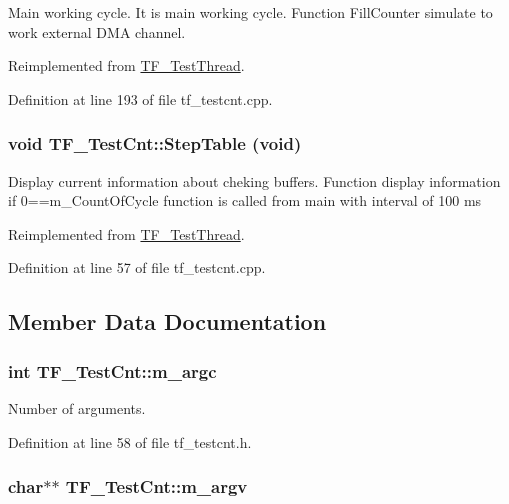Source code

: Main working cycle. It is main working cycle. Function FillCounter simulate to work external DMA channel. 

Reimplemented from \hyperlink{classTF__TestThread_ab581c9fb725595dff5ffc400a96886a0}{TF\_\-TestThread}.

Definition at line 193 of file tf\_\-testcnt.cpp.\hypertarget{classTF__TestCnt_ac1a136199115958172e96ef4c9212351}{
\subsubsection[{StepTable}]{\setlength{\rightskip}{0pt plus 5cm}void TF\_\-TestCnt::StepTable (void)}}
\label{classTF__TestCnt_ac1a136199115958172e96ef4c9212351}


Display current information about cheking buffers. Function display information if 0==m\_\-CountOfCycle function is called from main with interval of 100 ms 

Reimplemented from \hyperlink{classTF__TestThread_a25569ec704c682eed81abd63e05adf2a}{TF\_\-TestThread}.

Definition at line 57 of file tf\_\-testcnt.cpp.

\subsection{Member Data Documentation}
\hypertarget{classTF__TestCnt_ae5c1457ee61a41a35a721fcd064892cb}{
\subsubsection[{m\_\-argc}]{\setlength{\rightskip}{0pt plus 5cm}int {\bf TF\_\-TestCnt::m\_\-argc}}}
\label{classTF__TestCnt_ae5c1457ee61a41a35a721fcd064892cb}


Number of arguments. 

Definition at line 58 of file tf\_\-testcnt.h.\hypertarget{classTF__TestCnt_a488e38fc6a844dbbf7ec8304717524ef}{
\subsubsection[{m\_\-argv}]{\setlength{\rightskip}{0pt plus 5cm}char$\ast$$\ast$ {\bf TF\_\-TestCnt::m\_\-argv}}}
\label{classTF__TestCnt_a488e38fc6a844dbbf7ec8304717524ef}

- _Work instructions_
Copy every line of the data exactly as written, excluding the pictures.

- _Written answer_
Source code

: Main working cycle. It is main working cycle. Function FillCounter simulate to work external DMA channel. 

Reimplemented from \hyperlink{classTF__TestThread_ab581c9fb725595dff5ffc400a96886a0}{TF\_\-TestThread}.

Definition at line 193 of file tf\_\-testcnt.cpp.\hypertarget{classTF__TestCnt_ac1a136199115958172e96ef4c9212351}{
\subsubsection[{StepTable}]{\setlength{\rightskip}{0pt plus 5cm}void TF\_\-TestCnt::StepTable (void)}}
\label{classTF__TestCnt_ac1a136199115958172e96ef4c9212351}


Display current information about cheking buffers. Function display information if 0==m\_\-CountOfCycle function is called from main with interval of 100 ms 

Reimplemented from \hyperlink{classTF__TestThread_a25569ec704c682eed81abd63e05adf2a}{TF\_\-TestThread}.

Definition at line 57 of file tf\_\-testcnt.cpp.

\subsection{Member Data Documentation}
\hypertarget{classTF__TestCnt_ae5c1457ee61a41a35a721fcd064892cb}{
\subsubsection[{m\_\-argc}]{\setlength{\rightskip}{0pt plus 5cm}int {\bf TF\_\-TestCnt::m\_\-argc}}}
\label{classTF__TestCnt_ae5c1457ee61a41a35a721fcd064892cb}


Number of arguments. 

Definition at line 58 of file tf\_\-testcnt.h.\hypertarget{classTF__TestCnt_a488e38fc6a844dbbf7ec8304717524ef}{
\subsubsection[{m\_\-argv}]{\setlength{\rightskip}{0pt plus 5cm}char$\ast$$\ast$ {\bf TF\_\-TestCnt::m\_\-argv}}}
\label{classTF__TestCnt_a488e38fc6a844dbbf7ec8304717524ef}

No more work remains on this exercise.